(Stored data entries)
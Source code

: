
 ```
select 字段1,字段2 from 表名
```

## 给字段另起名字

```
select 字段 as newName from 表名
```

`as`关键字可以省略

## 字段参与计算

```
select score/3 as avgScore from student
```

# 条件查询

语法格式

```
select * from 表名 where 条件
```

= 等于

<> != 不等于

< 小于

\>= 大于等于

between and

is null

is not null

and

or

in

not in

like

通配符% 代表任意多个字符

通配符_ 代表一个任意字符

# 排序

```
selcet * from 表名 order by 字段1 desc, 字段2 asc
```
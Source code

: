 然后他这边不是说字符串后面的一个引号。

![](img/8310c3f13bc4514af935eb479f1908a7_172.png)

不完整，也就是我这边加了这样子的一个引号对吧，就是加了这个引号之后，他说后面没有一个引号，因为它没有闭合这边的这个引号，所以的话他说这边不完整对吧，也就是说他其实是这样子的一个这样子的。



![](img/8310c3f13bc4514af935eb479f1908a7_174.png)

__TASK TO COMPLETE__: Extract the data exactly as given.

__YOUR RESPONSE__:
Source code

:
 ```
select 字段1,字段2 from 表名
```

## 给字段另起名字

```
select 字段 as newName from 表名
```

`as`关键字可以省略

## 字段参与计算

```
select score/3 as avgScore from student
```

# 条件查询

语法格式

```
select * from 表名 where 条件
```

= 等于

<> != 不等于

< 小于

\>= 大于等于

between and

is null

is not null

and

or

in

not in

like

通配符% 代表任意多个字符

通配符_ 代表一个任意字符

# 排序

```
selcet * from 表名 order by 字段1 desc, 字段2 asc
```
Source code

: 然后他这边不是说字符串后面的一个引号。

![](img/8310c3f13bc4514af935eb479f1908a7_172.png)

不完整，也就是我这边加了这样子的一个引号对吧，就是加了这个引号之后，他说后面没有一个引号，因为它没有闭合这边的这个引号，所以的话他说这边不完整对吧，也就是说他其实是这样子的一个这样子的。



![](img/8310c3f13bc4514af935eb479f1908a7_174.png)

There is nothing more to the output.